Prompt :: When the string "What" is part of a line below, that line should be copied.

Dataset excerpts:
• • • • •

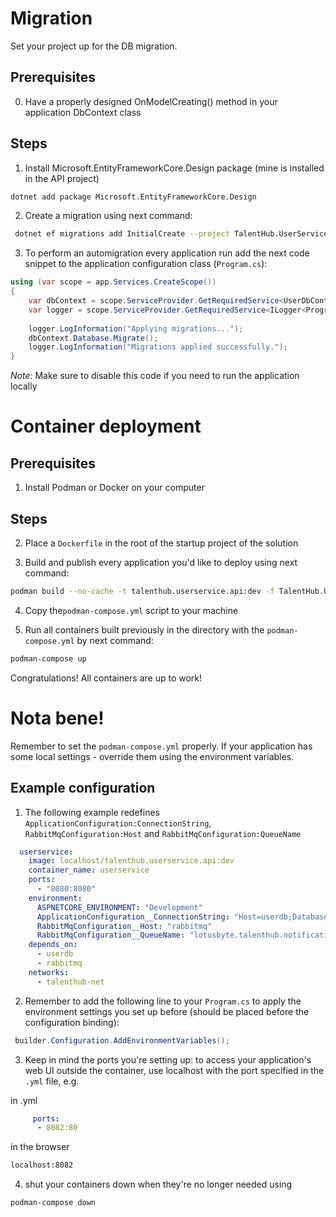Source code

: # Migration

Set your project up for the DB migration.

## Prerequisites

0. Have a properly designed OnModelCreating() method in your application DbContext class

## Steps

1. Install Microsoft.EntityFrameworkCore.Design package (mine is installed in the API project)
 ```bash
dotnet add package Microsoft.EntityFrameworkCore.Design
 ```

2. Create a migration using next command:
```bash
 dotnet ef migrations add InitialCreate --project TalentHub.UserService.Infrastructure --startup-project TalentHub.UserService.Api
 ```

3. To perform an automigration every application run add the next code snippet to the application configuration class (`Program.cs`):
```cs
using (var scope = app.Services.CreateScope())
{
    var dbContext = scope.ServiceProvider.GetRequiredService<UserDbContext>();
    var logger = scope.ServiceProvider.GetRequiredService<ILogger<Program>>();
    
    logger.LogInformation("Applying migrations...");
    dbContext.Database.Migrate();
    logger.LogInformation("Migrations applied successfully.");
}
```

*Note:* Make sure to disable this code if you need to run the application locally


# Container deployment

## Prerequisites

1. Install Podman or Docker on your computer

## Steps

2. Place a `Dockerfile` in the root of the startup project of the solution

3. Build and publish every application you'd like to deploy using next command:
```bash
podman build --no-cache -t talenthub.userservice.api:dev -f TalentHub.UserService.Api/Dockerfile .
```

4. Copy the`podman-compose.yml` script to your machine

5. Run all containers built previously in the directory with the `podman-compose.yml` by next command:
```bash
podman-compose up
```

Congratulations! All containers are up to work! 


# Nota bene! 

Remember to set the `podman-compose.yml` properly. 
If your application has some local settings - override them using the environment variables. 

## Example configuration

1. The following example redefines `ApplicationConfiguration:ConnectionString`, `RabbitMqConfiguration:Host` and `RabbitMqConfiguration:QueueName`
```yaml
  userservice:
    image: localhost/talenthub.userservice.api:dev
    container_name: userservice
    ports:
      - "8080:8080"
    environment:
      ASPNETCORE_ENVIRONMENT: "Development"
      ApplicationConfiguration__ConnectionString: "Host=userdb;Database=UserServiceDb;Username=user;Password=password"
      RabbitMqConfiguration__Host: "rabbitmq"
      RabbitMqConfiguration__QueueName: "lotusbyte.talenthub.notification.req"
    depends_on:
      - userdb
      - rabbitmq
    networks:
      - talenthub-net
```

2. Remember to add the following line to your `Program.cs` to apply the environment settings you set up before (should be placed before the configuration binding):
```cs
 builder.Configuration.AddEnvironmentVariables();
```

3. Keep in mind the ports you're setting up: to access your application's web UI outside the container, use localhost with the port specified in the `.yml` file, e.g.

in .yml 
```yaml
     ports:
      - 8082:80
```

in the browser 
```bash
localhost:8082
```

4. shut your containers down when they're no longer needed using
```bash
podman-compose down
```
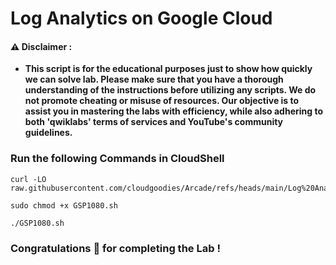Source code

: # Log Analytics on Google Cloud 


#### ⚠️ Disclaimer :
- **This script is for the educational purposes just to show how quickly we can solve lab. Please make sure that you have a thorough understanding of the instructions before utilizing any scripts. We do not promote cheating or  misuse of resources. Our objective is to assist you in mastering the labs with efficiency, while also adhering to both 'qwiklabs' terms of services and YouTube's community guidelines.**

### Run the following Commands in CloudShell
```
curl -LO raw.githubusercontent.com/cloudgoodies/Arcade/refs/heads/main/Log%20Analytics%20on%20Google%20Cloud/GSP1080.sh

sudo chmod +x GSP1080.sh

./GSP1080.sh
```

### Congratulations 🎉 for completing the Lab !

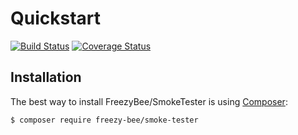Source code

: Quickstart
==========

[![Build Status](https://travis-ci.org/FreezyBee/SmokeTester.svg?branch=master)](https://travis-ci.org/FreezyBee/SmokeTester)
[![Coverage Status](https://coveralls.io/repos/github/FreezyBee/SmokeTester/badge.svg?branch=master)](https://coveralls.io/github/FreezyBee/SmokeTester?branch=master)

Installation
------------

The best way to install FreezyBee/SmokeTester is using  [Composer](http://getcomposer.org/):

```sh
$ composer require freezy-bee/smoke-tester
```

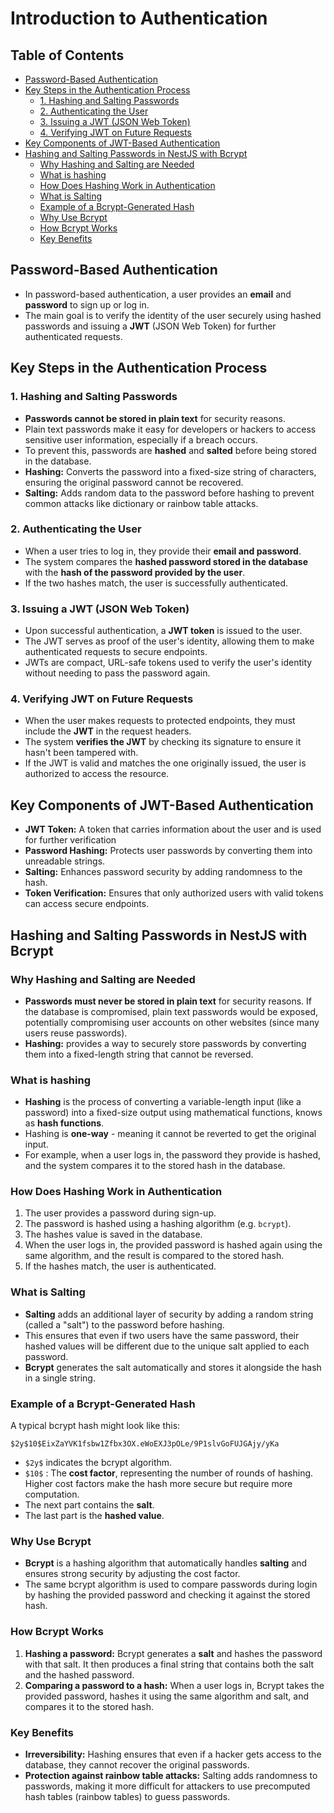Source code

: # Introduction to Authentication

## Table of Contents

- [Password-Based Authentication](#password-based-authentication)
- [Key Steps in the Authentication Process](#key-steps-in-the-authentication-process)
  - [1. Hashing and Salting Passwords](#1-hashing-and-salting-passwords)
  - [2. Authenticating the User](#2-authenticating-the-user)
  - [3. Issuing a JWT (JSON Web Token)](#3-issuing-a-jwt-json-web-token)
  - [4. Verifying JWT on Future Requests](#4-verifying-jwt-on-future-requests)
- [Key Components of JWT-Based Authentication](#key-components-of-jwt-based-authentication)
- [Hashing and Salting Passwords in NestJS with Bcrypt](#hashing-and-salting-passwords-in-nestjs-with-bcrypt)
  - [Why Hashing and Salting are Needed](#why-hashing-and-salting-are-needed)
  - [What is hashing](#what-is-hashing)
  - [How Does Hashing Work in Authentication](#how-does-hashing-work-in-authentication)
  - [What is Salting](#what-is-salting)
  - [Example of a Bcrypt-Generated Hash](#example-of-a-bcrypt-generated-hash)
  - [Why Use Bcrypt](#why-use-bcrypt)
  - [How Bcrypt Works](#how-bcrypt-works)
  - [Key Benefits](#key-benefits)

## Password-Based Authentication

- In password-based authentication, a user provides an **email** and **password** to sign up or log in.
- The main goal is to verify the identity of the user securely using hashed passwords and issuing a **JWT** (JSON Web Token) for further authenticated requests.

## Key Steps in the Authentication Process

### 1. Hashing and Salting Passwords

- **Passwords cannot be stored in plain text** for security reasons.
- Plain text passwords make it easy for developers or hackers to access sensitive user information, especially if a breach occurs.
- To prevent this, passwords are **hashed** and **salted** before being stored in the database.
- **Hashing:** Converts the password into a fixed-size string of characters, ensuring the original password cannot be recovered.
- **Salting:** Adds random data to the password before hashing to prevent common attacks like dictionary or rainbow table attacks.

### 2. Authenticating the User

- When a user tries to log in, they provide their **email and password**.
- The system compares the **hashed password stored in the database** with the **hash of the password provided by the user**.
- If the two hashes match, the user is successfully authenticated.

### 3. Issuing a JWT (JSON Web Token)

- Upon successful authentication, a **JWT token** is issued to the user.
- The JWT serves as proof of the user's identity, allowing them to make authenticated requests to secure endpoints.
- JWTs are compact, URL-safe tokens used to verify the user's identity without needing to pass the password again.

### 4. Verifying JWT on Future Requests

- When the user makes requests to protected endpoints, they must include the **JWT** in the request headers.
- The system **verifies the JWT** by checking its signature to ensure it hasn't been tampered with.
- If the JWT is valid and matches the one originally issued, the user is authorized to access the resource.

## Key Components of JWT-Based Authentication

- **JWT Token:** A token that carries information about the user and is used for further verification
- **Password Hashing:** Protects user passwords by converting them into unreadable strings.
- **Salting:** Enhances password security by adding randomness to the hash.
- **Token Verification:** Ensures that only authorized users with valid tokens can access secure endpoints.

## Hashing and Salting Passwords in NestJS with Bcrypt

### Why Hashing and Salting are Needed

- **Passwords must never be stored in plain text** for security reasons. If the database is compromised, plain text passwords would be exposed, potentially compromising user accounts on other websites (since many users reuse passwords).
- **Hashing:** provides a way to securely store passwords by converting them into a fixed-length string that cannot be reversed.

### What is hashing

- **Hashing** is the process of converting a variable-length input (like a password) into a fixed-size output using mathematical functions, knows as **hash functions**.
- Hashing is **one-way** - meaning it cannot be reverted to get the original input.
- For example, when a user logs in, the password they provide is hashed, and the system compares it to the stored hash in the database.

### How Does Hashing Work in Authentication

1. The user provides a password during sign-up.
2. The password is hashed using a hashing algorithm (e.g. `bcrypt`).
3. The hashes value is saved in the database.
4. When the user logs in, the provided password is hashed again using the same algorithm, and the result is compared to the stored hash.
5. If the hashes match, the user is authenticated.

### What is Salting

- **Salting** adds an additional layer of security by adding a random string (called a "salt") to the password before hashing.
- This ensures that even if two users have the same password, their hashed values will be different due to the unique salt applied to each password.
- **Bcrypt** generates the salt automatically and stores it alongside the hash in a single string.

### Example of a Bcrypt-Generated Hash

A typical bcrypt hash might look like this:

```
$2y$10$EixZaYVK1fsbw1Zfbx3OX.eWoEXJ3pOLe/9P1slvGoFUJGAjy/yKa
```

- `$2y$` indicates the bcrypt algorithm.
- `$10$` : The **cost factor**, representing the number of rounds of hashing. Higher cost factors make the hash more secure but require more computation.
- The next part contains the **salt**.
- The last part is the **hashed value**.

### Why Use Bcrypt

- **Bcrypt** is a hashing algorithm that automatically handles **salting** and ensures strong security by adjusting the cost factor.
- The same bcrypt algorithm is used to compare passwords during login by hashing the provided password and checking it against the stored hash.

### How Bcrypt Works

1. **Hashing a password:** Bcrypt generates a **salt** and hashes the password with that salt. It then produces a final string that contains both the salt and the hashed password.
2. **Comparing a password to a hash:** When a user logs in, Bcrypt takes the provided password, hashes it using the same algorithm and salt, and compares it to the stored hash.

### Key Benefits

- **Irreversibility:** Hashing ensures that even if a hacker gets access to the database, they cannot recover the original passwords.
- **Protection against rainbow table attacks:** Salting adds randomness to passwords, making it more difficult for attackers to use precomputed hash tables (rainbow tables) to guess passwords.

• • • • •

Answer below ::
  - [What is hashing](#what-is-hashing)
  - [What is Salting](#what-is-salting)
### What is hashing
### What is Salting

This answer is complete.